(Source records)
======

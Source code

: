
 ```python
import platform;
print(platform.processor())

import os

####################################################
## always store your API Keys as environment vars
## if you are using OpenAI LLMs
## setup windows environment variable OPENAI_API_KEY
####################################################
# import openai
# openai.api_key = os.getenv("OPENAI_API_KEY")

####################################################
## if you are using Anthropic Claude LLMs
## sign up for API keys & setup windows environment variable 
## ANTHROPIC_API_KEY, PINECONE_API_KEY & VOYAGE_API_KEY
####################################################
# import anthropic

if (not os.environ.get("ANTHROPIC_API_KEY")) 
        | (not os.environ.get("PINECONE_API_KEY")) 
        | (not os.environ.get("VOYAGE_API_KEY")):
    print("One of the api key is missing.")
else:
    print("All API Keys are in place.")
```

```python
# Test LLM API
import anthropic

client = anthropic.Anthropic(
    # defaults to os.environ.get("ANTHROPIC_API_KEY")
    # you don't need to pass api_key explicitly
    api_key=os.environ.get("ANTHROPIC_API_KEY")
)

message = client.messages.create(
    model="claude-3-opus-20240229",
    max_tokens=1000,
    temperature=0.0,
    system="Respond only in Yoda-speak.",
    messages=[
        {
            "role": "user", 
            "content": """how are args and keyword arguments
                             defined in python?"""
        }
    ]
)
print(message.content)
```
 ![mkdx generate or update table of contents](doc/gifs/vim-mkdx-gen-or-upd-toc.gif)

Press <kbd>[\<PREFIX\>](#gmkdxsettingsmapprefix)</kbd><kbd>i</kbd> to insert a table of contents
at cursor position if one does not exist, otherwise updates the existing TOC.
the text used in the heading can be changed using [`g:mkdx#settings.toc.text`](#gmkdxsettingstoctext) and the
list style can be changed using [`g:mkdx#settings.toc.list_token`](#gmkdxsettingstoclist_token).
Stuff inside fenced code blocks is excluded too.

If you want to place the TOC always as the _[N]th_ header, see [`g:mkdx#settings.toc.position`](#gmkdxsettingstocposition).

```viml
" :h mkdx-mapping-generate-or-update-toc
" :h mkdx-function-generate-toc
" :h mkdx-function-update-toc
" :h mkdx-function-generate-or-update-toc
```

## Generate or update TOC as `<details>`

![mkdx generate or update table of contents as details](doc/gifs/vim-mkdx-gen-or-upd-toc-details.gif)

======

Work order:
Show all lines from the data that contain "setup".

Written response:
## setup windows environment variable OPENAI_API_KEY
## sign up for API keys & setup windows environment variable 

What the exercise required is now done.